Ocorre atualmente a construção de justificativas para a repressão, coerção e opressão, as normalizando, como algo necessário para combater um suposto “mal maior”. Desta forma a repressão passa a ser institucionalizada. Pois, em nome da ordem, que é “ameaçada” pelo usuário de crack, segundo a lógica disseminada pelo estado, é legitimada a contenção física, a reclusão social, a supressão do direito de ir e vir e decidir por si, claras violações dos direitos humanos. Outras substâncias ilícitas foram associadas historicamente a grupos que eram apresentados como perigosos no imaginário social, como imigrantes, negros, pobres.

O aumento constante e desproporcional da população carcerária corresponde a esta lógica. Isso, pois a maioria da população carcerária formada por pessoas que foram presas por usarem ou portarem algum tipo de droga. Assim é criada a idéia no imaginário social da repressão como algo necessário, com efeitos positivos. A mídia explora a repressão aos drogaditos como um avanço para a sociedade. Vemos que a política adotada atualmente pelo Estado brasileiro de combate a drogas é oposta aos direitos humanos, criminaliza os pobres, em sua maioria, negros e jovens.

Existe uma ofensiva conservadora de controle social. O que se reflete também no aumento de militares na administração direta de serviços públicos, como sistema penitenciário, gestão de saúde e serviço social. Vivemos uma militarização dos serviços públicos. Como no caso da instalação das UPP’s nas favelas do Rio de Janeiro, através das quais a PM passa a gerir a vida nessas comunidades, assim como os serviços de assistência, com as UPP’s sociais. 

Junto com isso, no último período vimos perseguições abertas a movimentos sociais organizados, assim como aos pobres. Como no trágico episódio do Pinheirinho, onde 4 mil famílias foram despejadas, e agora querem despejar as 68 famílias da ocupação Milton Santos. A recente criminalização dos estudantes da USP, que estão respondendo processo judicial. Sem falar na seqüência de assassinatos dos líderes do MST.

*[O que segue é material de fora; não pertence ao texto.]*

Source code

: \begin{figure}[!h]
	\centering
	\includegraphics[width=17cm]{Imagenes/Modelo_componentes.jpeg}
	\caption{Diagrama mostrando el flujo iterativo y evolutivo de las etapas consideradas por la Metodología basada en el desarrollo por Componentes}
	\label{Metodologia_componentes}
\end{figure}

Desta forma, a intensificação da política de internação compulsória ocorre juntamente com outras políticas de aumento a repressão e ao controle social. Por isso, mais do que nunca se faz necessário que nos organizemos de formas mais amplas, com distintos setores da sociedade para fazermos um enfrentamento claro aos gestores públicos e a elite brasileira, questionando as estruturas de poder e a serviço de quem elas estão postas.